# Canon speedlite 199A(relic) as an off camera flash?



## Foxtrot_01 (Apr 24, 2010)

Hello,
I have an old Canon Speedlite 199A from my dad's Canon A-1, I was wondering if I could use this old flash as an off camera flash. I just but some radio triggers PT04 and I was wondering if I could use these on the Speelite 199A. I currently have a Canon 40D.
Thanks.


----------



## Rosshole (Apr 24, 2010)

I big part of off camera flash is manual control of the intensity.  Does it have this?


----------



## Gaerek (Apr 24, 2010)

I did a little research and didn't come up with too much. I did find a thread where someone was trying to use a 199a with a Cybersync wireless system and it wasn't working. To quote the source I found, speaking of wireless setups:



> There's apparently some kind of circuit lockup issue that happens to a lot of folks where the flash will fire once fine, but it won't fire again until it's been reset/power cycled.


 
It apprently works fine with a PC cord, but I doubt this is what you want to use. You can also apparently use it on your camera's hotshoe if you'd like. But it might be difficult/impossible to use it wirelessly.


----------



## Dwig (Apr 24, 2010)

Rosshole said:


> I big part of off camera flash is manual control of the intensity.  Does it have this?

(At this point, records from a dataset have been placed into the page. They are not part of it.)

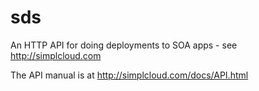 sds
===

An HTTP API for doing deployments to SOA apps - see http://simplcloud.com

The API manual is at http://simplcloud.com/docs/API.html

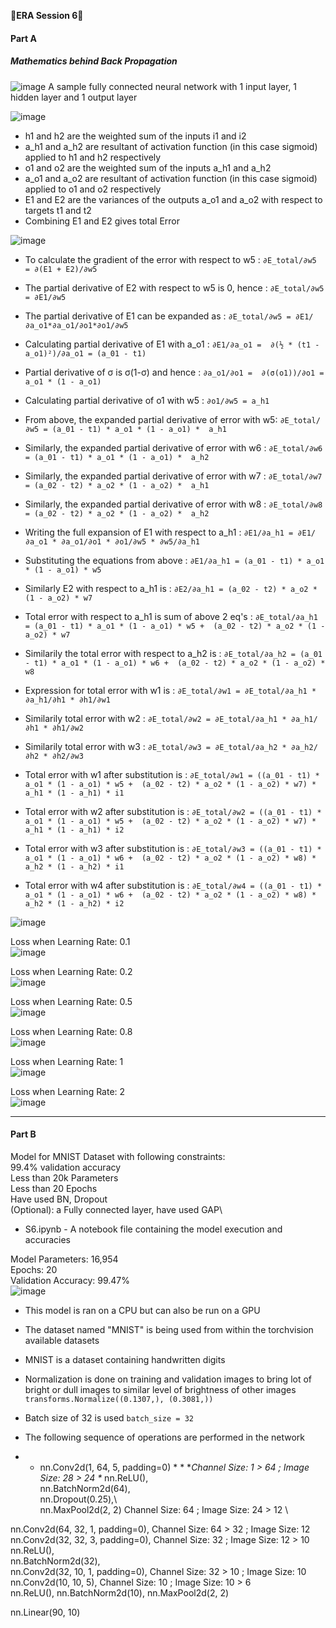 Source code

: &#x1F537;**ERA Session 6**&#x1F537;

#### **Part A**

##### **Mathematics behind Back Propagation**

![image](https://github.com/nanekja/tsai/assets/12238843/2423f84c-1331-41dc-8d3a-83a0d4f704b9)
A sample fully connected neural network with 1 input layer, 1 hidden layer and 1 output layer

![image](https://github.com/nanekja/tsai/assets/12238843/8e196cc3-676b-4f5b-b0f8-2ce9828a3fb9)

* h1 and h2 are the weighted sum of the inputs i1 and i2	
* a_h1 and a_h2 are resultant of activation function (in this case sigmoid) applied to h1 and h2 respectively	
* o1 and o2 are the weighted sum of the inputs a_h1 and a_h2	
* a_o1 and a_o2 are resultant of activation function (in this case sigmoid) applied to o1 and o2 respectively	
* E1 and E2 are the variances of the outputs a_o1 and a_o2 with respect to targets t1 and t2	
* Combining E1 and E2 gives total Error	

![image](https://github.com/nanekja/tsai/assets/12238843/a5904f0b-565d-4f46-abb7-0772132e9f80)


* To calculate the gradient of the error with respect to w5   :						`∂E_total/∂w5 = ∂(E1 + E2)/∂w5` 
* The partial derivative of E2 with respect to w5 is 0, hence :						`∂E_total/∂w5 = ∂E1/∂w5`	
* The partial derivative of E1 can be expanded as             :						`∂E_total/∂w5 = ∂E1/∂a_o1*∂a_o1/∂o1*∂o1/∂w5`	
* Calculating partial derivative of E1 with a_o1              :						`∂E1/∂a_o1 =  ∂(½ * (t1 - a_o1)²)/∂a_o1 = (a_01 - t1)`	
* Partial derivative of σ is σ(1-σ) and hence                 :						`∂a_o1/∂o1 =  ∂(σ(o1))/∂o1 = a_o1 * (1 - a_o1)`	
* Calculating partial derivative of o1 with w5                :						`∂o1/∂w5 = a_h1`	

* From above, the expanded partial derivative of error with w5:						`∂E_total/∂w5 = (a_01 - t1) * a_o1 * (1 - a_o1) *  a_h1`
* Similarly, the expanded partial derivative of error with w6 :						`∂E_total/∂w6 = (a_01 - t1) * a_o1 * (1 - a_o1) *  a_h2`
* Similarly, the expanded partial derivative of error with w7 :						`∂E_total/∂w7 = (a_02 - t2) * a_o2 * (1 - a_o2) *  a_h1`
* Similarly, the expanded partial derivative of error with w8 :						`∂E_total/∂w8 = (a_02 - t2) * a_o2 * (1 - a_o2) *  a_h2`

* Writing the full expansion of E1 with respect to a_h1       :						`∂E1/∂a_h1 = ∂E1/∂a_o1 * ∂a_o1/∂o1 * ∂o1/∂w5 * ∂w5/∂a_h1`	
* Substituting the equations from above                       :						`∂E1/∂a_h1 = (a_01 - t1) * a_o1 * (1 - a_o1) * w5`	
* Similarly E2 with respect to a_h1 is                        :						`∂E2/∂a_h1 = (a_02 - t2) * a_o2 * (1 - a_o2) * w7`	
* Total error with respect to a_h1 is sum of above 2 eq's     :						`∂E_total/∂a_h1 = (a_01 - t1) * a_o1 * (1 - a_o1) * w5 +  (a_02 - t2) * a_o2 * (1 - a_o2) * w7`	
* Similarily the total error with respect to a_h2 is          :						`∂E_total/∂a_h2 = (a_01 - t1) * a_o1 * (1 - a_o1) * w6 +  (a_02 - t2) * a_o2 * (1 - a_o2) * w8`	
							
* Expression for total error with w1 is                       :						`∂E_total/∂w1 = ∂E_total/∂a_h1 * ∂a_h1/∂h1 * ∂h1/∂w1`	
* Similarily total error with w2                              :						`∂E_total/∂w2 = ∂E_total/∂a_h1 * ∂a_h1/∂h1 * ∂h1/∂w2`	
* Similarily total error with w3                              :						`∂E_total/∂w3 = ∂E_total/∂a_h2 * ∂a_h2/∂h2 * ∂h2/∂w3`	
							
* Total error with w1 after substitution is                   :						`∂E_total/∂w1 = ((a_01 - t1) * a_o1 * (1 - a_o1) * w5 +  (a_02 - t2) * a_o2 * (1 - a_o2) * w7) * a_h1 * (1 - a_h1) * i1`	
* Total error with w2 after substitution is                   :						`∂E_total/∂w2 = ((a_01 - t1) * a_o1 * (1 - a_o1) * w5 +  (a_02 - t2) * a_o2 * (1 - a_o2) * w7) * a_h1 * (1 - a_h1) * i2`	
* Total error with w3 after substitution is                   :						`∂E_total/∂w3 = ((a_01 - t1) * a_o1 * (1 - a_o1) * w6 +  (a_02 - t2) * a_o2 * (1 - a_o2) * w8) * a_h2 * (1 - a_h2) * i1`	
* Total error with w4 after substitution is                   :						`∂E_total/∂w4 = ((a_01 - t1) * a_o1 * (1 - a_o1) * w6 +  (a_02 - t2) * a_o2 * (1 - a_o2) * w8) * a_h2 * (1 - a_h2) * i2`	

![image](https://github.com/nanekja/tsai/assets/12238843/baab00f0-d5ce-41ec-844a-a7e35472a88a)


Loss when Learning Rate: 0.1\
![image](https://github.com/nanekja/tsai/assets/12238843/bb04500c-bb42-425a-9f2e-bdd64e5a699e)

Loss when Learning Rate: 0.2\
![image](https://github.com/nanekja/tsai/assets/12238843/e91fb5d6-7b3c-4d85-a419-a91a5464b935)

Loss when Learning Rate: 0.5\
![image](https://github.com/nanekja/tsai/assets/12238843/9fa769cb-24e9-4597-a786-3a02a7e61b8a)

Loss when Learning Rate: 0.8\
![image](https://github.com/nanekja/tsai/assets/12238843/3d8c9b9a-ad28-4ed9-9da1-ca064ee3dde4)

Loss when Learning Rate: 1\
![image](https://github.com/nanekja/tsai/assets/12238843/ecf7d17e-d5a5-4647-838e-dba2faa52b30)

Loss when Learning Rate: 2\
![image](https://github.com/nanekja/tsai/assets/12238843/718411d0-8ff2-4999-9ad6-4693c5d4e3e3)



---------------------------------------------------------------------------------------------------------------------------------------------------------------------
#### **Part B**

Model for MNIST Dataset with following constraints:\
99.4% validation accuracy\
Less than 20k Parameters\
Less than 20 Epochs\
Have used BN, Dropout\
(Optional): a Fully connected layer, have used GAP\

* S6.ipynb - A notebook file containing the model execution and accuracies

Model Parameters: 16,954\
Epochs: 20\
Validation Accuracy: 99.47%\
![image](https://github.com/nanekja/tsai/assets/12238843/818b9667-6f8b-424e-a706-8a185e41f312)

* This model is ran on a CPU but can also be run on a GPU
* The dataset named "MNIST" is being used from within the torchvision available datasets
* MNIST is a dataset containing handwritten digits
* Normalization is done on training and validation images to bring lot of bright or dull images to similar level of brightness of other images `transforms.Normalize((0.1307,), (0.3081,))`
* Batch size of 32 is used `batch_size = 32`
* The following sequence of operations are performed in the network

* * nn.Conv2d(1, 64, 5, padding=0)  * *            **Channel Size: 1 > 64 ; Image Size: 28 > 24 \**
nn.ReLU(),\
nn.BatchNorm2d(64),\
nn.Dropout(0.25),\        
nn.MaxPool2d(2, 2)			    Channel Size: 64 ; Image Size: 24 > 12 \

nn.Conv2d(64, 32, 1, padding=0),	    Channel Size: 64 > 32 ; Image Size: 12 \
nn.Conv2d(32, 32, 3, padding=0),	    Channel Size: 32 ; Image Size: 12 > 10 \
nn.ReLU(),\
nn.BatchNorm2d(32),\
nn.Conv2d(32, 10, 1, padding=0),	    Channel Size: 32 > 10 ; Image Size: 10 \
nn.Conv2d(10, 10, 5),			    Channel Size: 10 ; Image Size: 10 > 6 \
nn.ReLU(),
nn.BatchNorm2d(10),
nn.MaxPool2d(2, 2)

nn.Linear(90, 10)
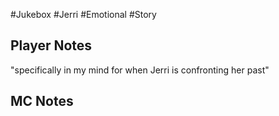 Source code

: #Jukebox #Jerri #Emotional #Story
## Player Notes
"specifically in my mind for when Jerri is confronting her past"
## MC Notes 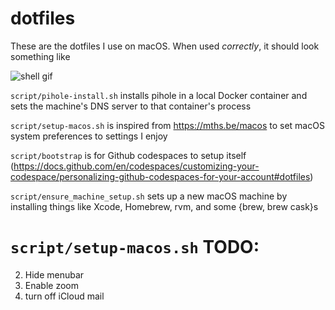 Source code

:# dotfiles

These are the dotfiles I use on macOS. When used _correctly_, it should look
something like

![shell gif](https://media.giphy.com/media/pyAYkeVFs0A2pzSaL6/giphy.gif)

`script/pihole-install.sh` installs pihole in a local Docker container and sets
the machine's DNS server to that container's process

`script/setup-macos.sh` is inspired from https://mths.be/macos to set macOS
system preferences to settings I enjoy

`script/bootstrap` is for Github codespaces to setup itself (https://docs.github.com/en/codespaces/customizing-your-codespace/personalizing-github-codespaces-for-your-account#dotfiles)

`script/ensure_machine_setup.sh` sets up a new macOS machine by installing
things like Xcode, Homebrew, rvm, and some {brew, brew cask}s

# `script/setup-macos.sh` TODO:

2. Hide menubar
3. Enable zoom
4. turn off iCloud mail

An easy thing to look up. A minute or two with a search engine will find the instruction manual ( Canon Speedlite instruction manual, Canon speedlite user guide, Canon Flash units 133A, 155A, 166A, 177A, 188A, 199A, 299t, Canon Speedlite 220EX, Canon 244T, Speedlite 277T, 300EZ, 430ez, Canon speedlite 550EX,  Canon Macro Ring Lite ML-3, instructi).

The Speedlite 199a has only a single fixed output when in manual. There is no manual power adjustment.


----------



## mrtramplefoot (Apr 24, 2010)

Gaerek said:


> I did a little research and didn't come up with too much. I did find a thread where someone was trying to use a 199a with a Cybersync wireless system and it wasn't working. To quote the source I found, speaking of wireless setups:
> 
> 
> 
> ...



just use the pc cord port on the pt 04 receiver


----------